→ What you are asked to do
Set down the lines that begin at the top of the records and end with the line containing "ada pada CiscoPacket.zip", and drop every picture.

→ Exercise inputs
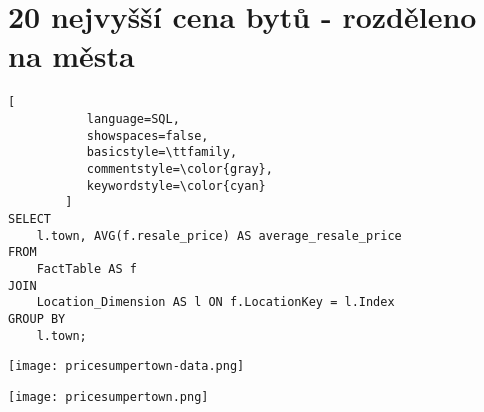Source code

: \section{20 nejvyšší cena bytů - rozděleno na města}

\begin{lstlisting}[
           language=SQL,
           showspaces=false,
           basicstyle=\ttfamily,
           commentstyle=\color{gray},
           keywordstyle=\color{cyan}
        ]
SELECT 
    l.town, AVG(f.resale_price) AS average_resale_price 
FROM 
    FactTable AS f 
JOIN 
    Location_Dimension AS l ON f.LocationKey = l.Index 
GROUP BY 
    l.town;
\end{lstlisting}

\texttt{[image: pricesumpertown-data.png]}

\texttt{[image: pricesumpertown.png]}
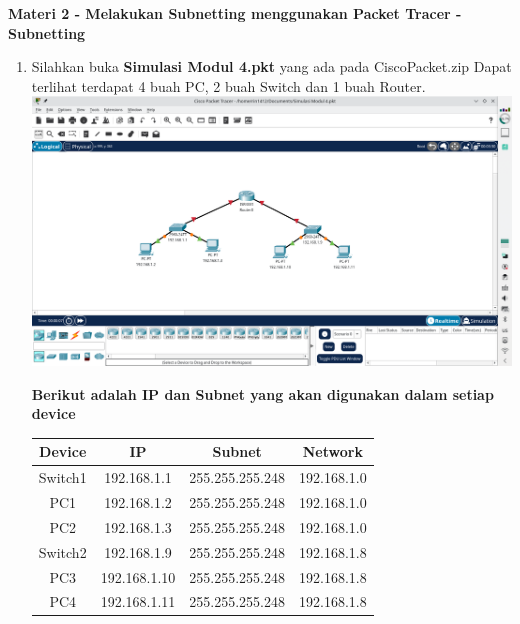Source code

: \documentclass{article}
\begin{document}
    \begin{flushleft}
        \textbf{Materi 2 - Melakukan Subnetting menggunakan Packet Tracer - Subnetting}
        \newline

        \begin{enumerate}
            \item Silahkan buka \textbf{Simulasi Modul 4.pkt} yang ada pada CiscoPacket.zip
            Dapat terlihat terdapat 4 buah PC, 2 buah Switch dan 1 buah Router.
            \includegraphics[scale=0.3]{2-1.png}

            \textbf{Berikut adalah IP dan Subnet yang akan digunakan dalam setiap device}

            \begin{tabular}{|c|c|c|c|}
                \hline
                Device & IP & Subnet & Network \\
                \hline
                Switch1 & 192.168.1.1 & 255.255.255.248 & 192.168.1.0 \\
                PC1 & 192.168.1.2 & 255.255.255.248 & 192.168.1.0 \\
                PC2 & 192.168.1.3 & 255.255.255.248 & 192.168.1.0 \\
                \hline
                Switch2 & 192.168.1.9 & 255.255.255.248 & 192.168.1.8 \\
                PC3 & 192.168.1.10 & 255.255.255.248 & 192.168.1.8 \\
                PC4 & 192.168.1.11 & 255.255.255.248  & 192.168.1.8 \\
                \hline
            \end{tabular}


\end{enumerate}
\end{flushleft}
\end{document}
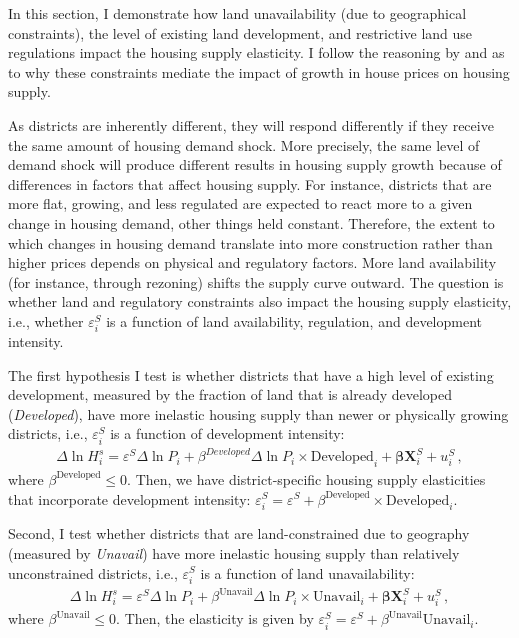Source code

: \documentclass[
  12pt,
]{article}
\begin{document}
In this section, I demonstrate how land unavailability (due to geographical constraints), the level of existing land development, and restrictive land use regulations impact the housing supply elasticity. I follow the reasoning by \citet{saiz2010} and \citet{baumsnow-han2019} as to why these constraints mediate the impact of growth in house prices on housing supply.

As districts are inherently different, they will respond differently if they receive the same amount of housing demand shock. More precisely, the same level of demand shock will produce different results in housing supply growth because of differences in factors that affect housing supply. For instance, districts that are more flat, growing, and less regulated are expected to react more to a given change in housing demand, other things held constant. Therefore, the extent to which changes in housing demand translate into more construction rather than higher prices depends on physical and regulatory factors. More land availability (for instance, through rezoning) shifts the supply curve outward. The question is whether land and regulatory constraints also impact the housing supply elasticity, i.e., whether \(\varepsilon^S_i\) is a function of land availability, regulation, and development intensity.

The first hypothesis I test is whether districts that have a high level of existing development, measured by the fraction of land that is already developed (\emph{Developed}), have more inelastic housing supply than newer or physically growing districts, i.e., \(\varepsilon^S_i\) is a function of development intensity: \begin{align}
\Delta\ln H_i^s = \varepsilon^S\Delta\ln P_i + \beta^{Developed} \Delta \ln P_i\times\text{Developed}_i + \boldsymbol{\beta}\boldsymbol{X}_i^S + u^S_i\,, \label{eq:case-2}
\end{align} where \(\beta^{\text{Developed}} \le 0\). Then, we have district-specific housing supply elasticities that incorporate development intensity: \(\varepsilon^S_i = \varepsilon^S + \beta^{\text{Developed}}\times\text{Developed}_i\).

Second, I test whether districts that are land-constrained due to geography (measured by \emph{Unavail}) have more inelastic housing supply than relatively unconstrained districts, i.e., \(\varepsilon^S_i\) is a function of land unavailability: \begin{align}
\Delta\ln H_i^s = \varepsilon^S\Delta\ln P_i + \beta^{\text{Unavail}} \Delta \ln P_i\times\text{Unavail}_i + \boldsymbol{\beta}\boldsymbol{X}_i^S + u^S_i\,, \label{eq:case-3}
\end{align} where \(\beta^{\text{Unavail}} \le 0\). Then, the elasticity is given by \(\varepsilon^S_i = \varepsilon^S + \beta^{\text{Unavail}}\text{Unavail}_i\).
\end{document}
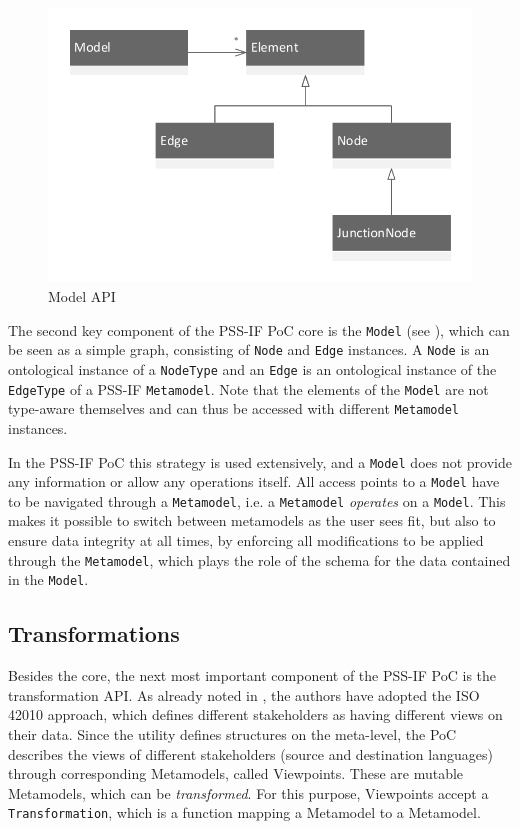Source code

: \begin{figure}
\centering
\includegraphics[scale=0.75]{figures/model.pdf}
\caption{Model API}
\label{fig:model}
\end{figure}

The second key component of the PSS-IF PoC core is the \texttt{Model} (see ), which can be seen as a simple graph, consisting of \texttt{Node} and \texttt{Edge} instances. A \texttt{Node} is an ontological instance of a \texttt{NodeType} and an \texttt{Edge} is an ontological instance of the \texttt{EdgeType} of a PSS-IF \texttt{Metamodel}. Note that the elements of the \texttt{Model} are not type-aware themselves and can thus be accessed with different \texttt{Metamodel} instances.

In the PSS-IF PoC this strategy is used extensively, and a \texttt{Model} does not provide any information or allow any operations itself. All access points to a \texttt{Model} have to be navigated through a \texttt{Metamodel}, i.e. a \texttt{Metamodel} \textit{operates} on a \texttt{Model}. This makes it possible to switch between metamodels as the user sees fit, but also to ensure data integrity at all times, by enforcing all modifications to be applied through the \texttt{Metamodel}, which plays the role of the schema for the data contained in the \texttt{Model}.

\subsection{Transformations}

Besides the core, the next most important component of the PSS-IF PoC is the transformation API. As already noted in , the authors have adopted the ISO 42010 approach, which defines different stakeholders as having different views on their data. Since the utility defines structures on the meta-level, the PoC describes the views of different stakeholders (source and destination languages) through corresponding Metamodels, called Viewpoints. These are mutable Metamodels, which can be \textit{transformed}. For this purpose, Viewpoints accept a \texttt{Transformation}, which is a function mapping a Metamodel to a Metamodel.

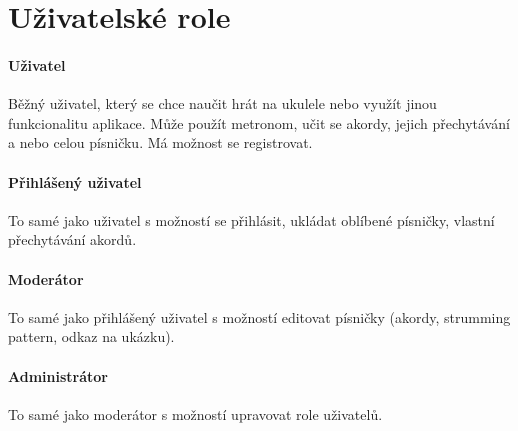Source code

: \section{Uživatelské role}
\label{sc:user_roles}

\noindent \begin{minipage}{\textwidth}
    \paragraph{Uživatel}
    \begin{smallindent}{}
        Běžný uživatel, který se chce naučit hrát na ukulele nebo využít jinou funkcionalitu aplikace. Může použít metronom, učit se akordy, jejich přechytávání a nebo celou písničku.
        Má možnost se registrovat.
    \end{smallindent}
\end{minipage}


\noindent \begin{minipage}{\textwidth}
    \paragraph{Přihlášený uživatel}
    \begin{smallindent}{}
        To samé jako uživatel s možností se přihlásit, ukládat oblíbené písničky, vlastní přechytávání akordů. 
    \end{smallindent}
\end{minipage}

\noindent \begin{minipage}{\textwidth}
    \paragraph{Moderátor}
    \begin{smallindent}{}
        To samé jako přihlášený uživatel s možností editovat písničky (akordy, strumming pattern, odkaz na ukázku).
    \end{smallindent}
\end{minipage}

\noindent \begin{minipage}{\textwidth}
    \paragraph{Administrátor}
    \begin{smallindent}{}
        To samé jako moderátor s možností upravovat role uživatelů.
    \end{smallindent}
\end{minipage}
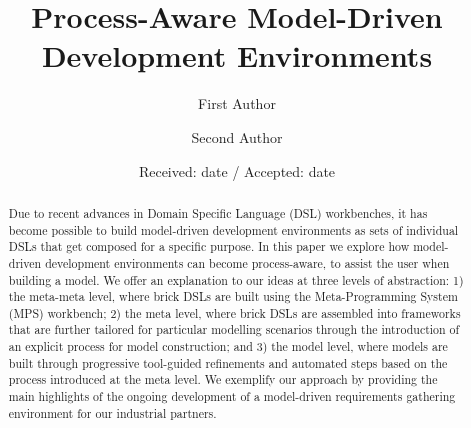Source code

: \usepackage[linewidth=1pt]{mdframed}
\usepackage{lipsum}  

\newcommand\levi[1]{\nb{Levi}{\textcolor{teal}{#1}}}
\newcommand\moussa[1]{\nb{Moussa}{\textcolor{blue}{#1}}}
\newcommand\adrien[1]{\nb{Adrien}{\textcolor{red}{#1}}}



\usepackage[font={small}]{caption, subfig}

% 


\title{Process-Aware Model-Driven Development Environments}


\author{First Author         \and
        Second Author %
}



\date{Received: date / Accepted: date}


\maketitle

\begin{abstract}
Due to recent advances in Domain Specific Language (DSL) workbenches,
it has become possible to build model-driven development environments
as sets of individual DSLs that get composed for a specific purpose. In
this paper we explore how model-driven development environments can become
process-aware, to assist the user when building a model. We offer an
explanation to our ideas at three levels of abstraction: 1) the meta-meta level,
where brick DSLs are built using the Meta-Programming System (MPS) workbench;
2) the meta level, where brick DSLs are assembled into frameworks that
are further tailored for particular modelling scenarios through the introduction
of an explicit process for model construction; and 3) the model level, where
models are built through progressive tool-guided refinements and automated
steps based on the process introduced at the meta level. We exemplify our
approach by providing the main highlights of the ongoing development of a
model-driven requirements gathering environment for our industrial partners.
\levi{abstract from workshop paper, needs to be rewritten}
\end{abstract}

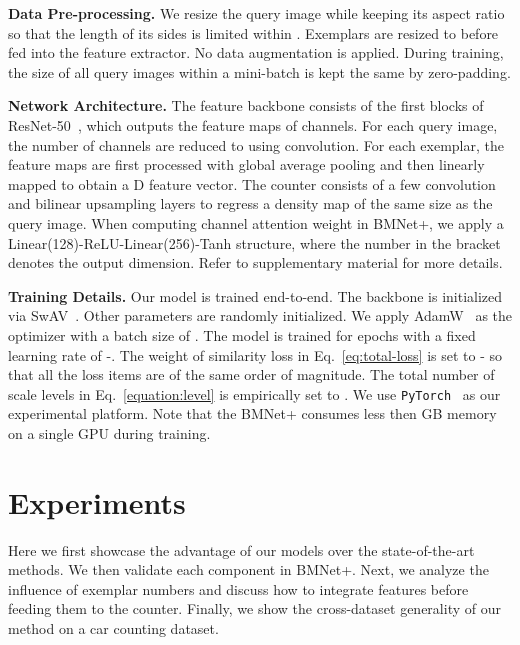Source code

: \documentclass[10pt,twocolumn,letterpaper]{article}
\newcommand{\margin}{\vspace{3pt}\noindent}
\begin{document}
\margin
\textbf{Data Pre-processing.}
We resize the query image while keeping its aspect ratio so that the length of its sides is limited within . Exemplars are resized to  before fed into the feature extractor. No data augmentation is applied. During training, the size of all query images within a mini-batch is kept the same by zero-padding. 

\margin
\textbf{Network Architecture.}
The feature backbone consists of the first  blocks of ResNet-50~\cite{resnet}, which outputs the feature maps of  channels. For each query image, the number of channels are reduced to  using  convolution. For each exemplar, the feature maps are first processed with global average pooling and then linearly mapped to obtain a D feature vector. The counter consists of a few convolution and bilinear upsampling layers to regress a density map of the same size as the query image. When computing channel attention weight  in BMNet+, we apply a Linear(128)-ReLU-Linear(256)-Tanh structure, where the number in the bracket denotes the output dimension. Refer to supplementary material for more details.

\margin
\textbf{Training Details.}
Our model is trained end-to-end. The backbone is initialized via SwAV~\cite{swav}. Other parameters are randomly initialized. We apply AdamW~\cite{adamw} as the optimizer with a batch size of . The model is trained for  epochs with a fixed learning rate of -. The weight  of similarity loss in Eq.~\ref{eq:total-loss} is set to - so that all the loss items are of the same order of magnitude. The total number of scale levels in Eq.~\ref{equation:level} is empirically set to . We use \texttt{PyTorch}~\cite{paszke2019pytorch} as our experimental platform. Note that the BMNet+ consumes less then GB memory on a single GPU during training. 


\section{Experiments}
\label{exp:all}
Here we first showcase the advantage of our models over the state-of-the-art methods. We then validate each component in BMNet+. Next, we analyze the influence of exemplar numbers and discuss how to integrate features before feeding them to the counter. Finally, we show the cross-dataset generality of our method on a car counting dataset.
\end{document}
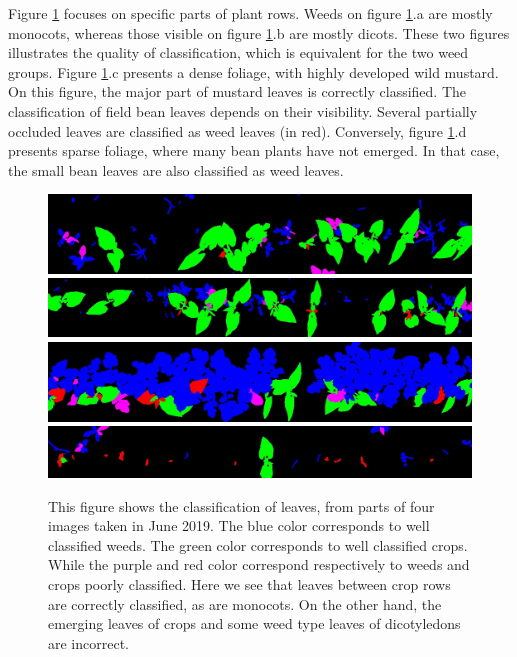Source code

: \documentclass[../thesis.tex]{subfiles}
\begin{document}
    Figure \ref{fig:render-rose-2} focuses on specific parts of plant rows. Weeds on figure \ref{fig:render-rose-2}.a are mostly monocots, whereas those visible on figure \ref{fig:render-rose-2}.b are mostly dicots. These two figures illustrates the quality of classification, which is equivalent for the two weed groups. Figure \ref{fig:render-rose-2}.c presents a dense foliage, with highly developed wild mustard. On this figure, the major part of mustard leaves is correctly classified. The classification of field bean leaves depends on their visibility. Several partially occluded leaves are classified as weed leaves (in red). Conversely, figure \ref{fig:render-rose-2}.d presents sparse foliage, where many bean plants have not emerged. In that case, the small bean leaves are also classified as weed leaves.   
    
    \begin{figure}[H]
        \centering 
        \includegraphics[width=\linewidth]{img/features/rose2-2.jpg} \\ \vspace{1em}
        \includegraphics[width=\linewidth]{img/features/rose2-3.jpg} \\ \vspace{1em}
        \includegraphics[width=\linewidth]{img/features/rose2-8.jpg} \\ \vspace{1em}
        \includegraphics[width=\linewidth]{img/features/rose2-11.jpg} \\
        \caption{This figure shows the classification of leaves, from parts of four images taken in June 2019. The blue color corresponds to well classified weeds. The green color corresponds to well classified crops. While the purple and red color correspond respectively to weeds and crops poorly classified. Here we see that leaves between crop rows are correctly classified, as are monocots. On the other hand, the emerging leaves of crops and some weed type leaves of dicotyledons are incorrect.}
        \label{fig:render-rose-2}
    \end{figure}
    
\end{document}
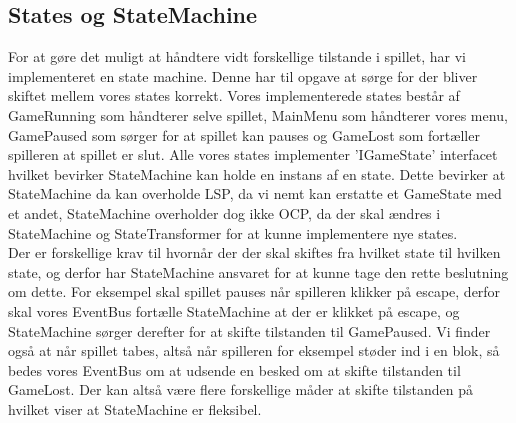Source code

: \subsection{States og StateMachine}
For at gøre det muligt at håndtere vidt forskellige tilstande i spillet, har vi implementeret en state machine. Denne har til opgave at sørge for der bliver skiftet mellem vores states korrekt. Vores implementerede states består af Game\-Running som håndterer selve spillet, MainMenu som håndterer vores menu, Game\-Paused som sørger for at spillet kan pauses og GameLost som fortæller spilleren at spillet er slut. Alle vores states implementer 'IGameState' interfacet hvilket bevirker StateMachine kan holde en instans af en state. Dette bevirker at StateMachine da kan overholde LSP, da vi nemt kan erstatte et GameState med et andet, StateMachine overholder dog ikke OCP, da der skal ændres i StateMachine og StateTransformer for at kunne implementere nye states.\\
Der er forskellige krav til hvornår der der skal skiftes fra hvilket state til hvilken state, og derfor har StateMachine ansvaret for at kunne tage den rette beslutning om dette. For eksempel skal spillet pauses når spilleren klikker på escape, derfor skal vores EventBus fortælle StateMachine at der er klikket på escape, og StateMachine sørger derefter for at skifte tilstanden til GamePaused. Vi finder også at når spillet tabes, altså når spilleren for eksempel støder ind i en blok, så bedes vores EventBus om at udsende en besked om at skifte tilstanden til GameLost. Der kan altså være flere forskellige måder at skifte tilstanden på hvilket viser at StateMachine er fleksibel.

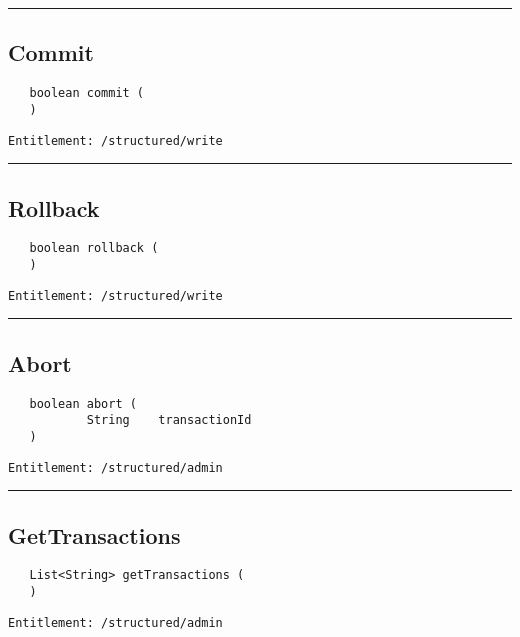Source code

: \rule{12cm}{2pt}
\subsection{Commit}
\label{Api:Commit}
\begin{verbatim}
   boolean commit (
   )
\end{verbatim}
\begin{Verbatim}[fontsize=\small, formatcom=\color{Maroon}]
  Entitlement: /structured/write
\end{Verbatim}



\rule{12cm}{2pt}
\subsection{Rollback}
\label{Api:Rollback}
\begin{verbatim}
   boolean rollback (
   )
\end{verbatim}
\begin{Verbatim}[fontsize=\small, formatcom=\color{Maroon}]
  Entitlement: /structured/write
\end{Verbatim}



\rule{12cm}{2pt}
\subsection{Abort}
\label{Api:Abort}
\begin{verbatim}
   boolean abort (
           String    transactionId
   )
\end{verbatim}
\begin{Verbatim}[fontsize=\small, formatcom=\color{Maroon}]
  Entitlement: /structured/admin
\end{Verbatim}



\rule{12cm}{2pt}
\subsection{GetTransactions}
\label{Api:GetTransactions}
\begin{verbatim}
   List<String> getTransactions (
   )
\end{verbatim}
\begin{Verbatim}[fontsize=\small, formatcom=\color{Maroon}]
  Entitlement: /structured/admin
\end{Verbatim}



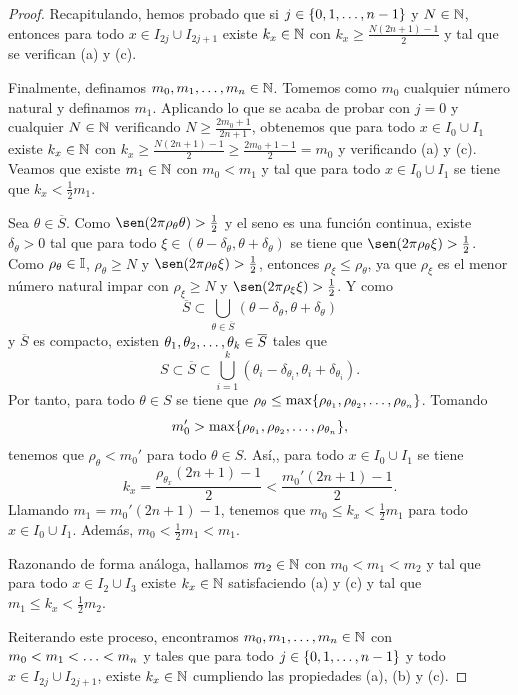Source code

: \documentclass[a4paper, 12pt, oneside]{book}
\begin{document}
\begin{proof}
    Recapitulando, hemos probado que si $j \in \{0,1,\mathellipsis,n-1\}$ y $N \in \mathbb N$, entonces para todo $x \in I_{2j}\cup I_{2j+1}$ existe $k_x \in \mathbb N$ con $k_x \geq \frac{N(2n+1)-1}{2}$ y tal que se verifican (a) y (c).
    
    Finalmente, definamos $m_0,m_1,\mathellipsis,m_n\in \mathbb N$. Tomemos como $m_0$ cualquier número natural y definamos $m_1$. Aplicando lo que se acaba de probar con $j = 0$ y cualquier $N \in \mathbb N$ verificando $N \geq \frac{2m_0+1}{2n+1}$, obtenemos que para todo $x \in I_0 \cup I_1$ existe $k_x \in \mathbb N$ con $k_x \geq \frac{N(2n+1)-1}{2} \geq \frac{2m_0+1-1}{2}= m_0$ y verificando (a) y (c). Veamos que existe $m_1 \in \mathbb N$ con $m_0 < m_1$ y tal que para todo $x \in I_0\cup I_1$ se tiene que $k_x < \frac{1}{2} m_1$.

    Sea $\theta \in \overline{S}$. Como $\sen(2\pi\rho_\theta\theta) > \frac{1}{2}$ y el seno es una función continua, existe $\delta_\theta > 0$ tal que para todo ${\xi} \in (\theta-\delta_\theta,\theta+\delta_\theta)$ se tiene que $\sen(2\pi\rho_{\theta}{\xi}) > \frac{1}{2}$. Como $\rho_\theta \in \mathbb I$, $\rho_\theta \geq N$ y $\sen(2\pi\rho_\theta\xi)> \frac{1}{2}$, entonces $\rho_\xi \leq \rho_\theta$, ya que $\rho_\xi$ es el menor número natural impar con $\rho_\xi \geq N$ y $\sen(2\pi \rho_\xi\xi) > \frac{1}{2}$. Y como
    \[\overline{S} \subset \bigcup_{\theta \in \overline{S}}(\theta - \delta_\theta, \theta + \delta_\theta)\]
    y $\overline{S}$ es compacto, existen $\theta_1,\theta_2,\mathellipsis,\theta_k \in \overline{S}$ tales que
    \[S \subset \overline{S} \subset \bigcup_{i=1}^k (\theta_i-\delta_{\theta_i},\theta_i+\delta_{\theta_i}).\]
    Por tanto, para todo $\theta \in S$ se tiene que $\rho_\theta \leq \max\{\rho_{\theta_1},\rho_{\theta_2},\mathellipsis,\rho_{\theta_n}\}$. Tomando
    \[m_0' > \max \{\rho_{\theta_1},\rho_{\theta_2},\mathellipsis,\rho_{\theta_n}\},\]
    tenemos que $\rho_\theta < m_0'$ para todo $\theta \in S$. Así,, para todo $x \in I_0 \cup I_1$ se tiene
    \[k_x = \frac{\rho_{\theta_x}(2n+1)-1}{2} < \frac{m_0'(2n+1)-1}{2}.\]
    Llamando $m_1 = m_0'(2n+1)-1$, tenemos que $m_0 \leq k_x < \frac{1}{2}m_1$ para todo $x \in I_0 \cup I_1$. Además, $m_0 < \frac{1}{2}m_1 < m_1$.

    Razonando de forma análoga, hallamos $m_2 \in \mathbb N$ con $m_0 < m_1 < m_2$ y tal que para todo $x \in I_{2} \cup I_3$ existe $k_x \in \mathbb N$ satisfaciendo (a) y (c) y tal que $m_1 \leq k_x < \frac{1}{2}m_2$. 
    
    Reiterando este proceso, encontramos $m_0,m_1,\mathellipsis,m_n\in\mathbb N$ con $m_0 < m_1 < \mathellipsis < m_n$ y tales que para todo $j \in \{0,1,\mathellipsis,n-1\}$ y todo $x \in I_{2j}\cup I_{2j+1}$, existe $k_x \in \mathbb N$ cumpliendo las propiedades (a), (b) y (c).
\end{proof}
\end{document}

→ Written response
Source code

: \section{20 nejvyšší cena bytů - rozděleno na města}

\begin{lstlisting}[
           language=SQL,
           showspaces=false,
           basicstyle=\ttfamily,
           commentstyle=\color{gray},
           keywordstyle=\color{cyan}
        ]
SELECT 
    l.town, AVG(f.resale_price) AS average_resale_price 
FROM 
    FactTable AS f 
JOIN 
    Location_Dimension AS l ON f.LocationKey = l.Index 
GROUP BY 
    l.town;
\end{lstlisting}

\texttt{[image: pricesumpertown-data.png]}

\texttt{[image: pricesumpertown.png]}
Source code

: \documentclass{article}
\begin{document}
    \begin{flushleft}
        \textbf{Materi 2 - Melakukan Subnetting menggunakan Packet Tracer - Subnetting}
        \newline

        \begin{enumerate}
            \item Silahkan buka \textbf{Simulasi Modul 4.pkt} yang ada pada CiscoPacket.zip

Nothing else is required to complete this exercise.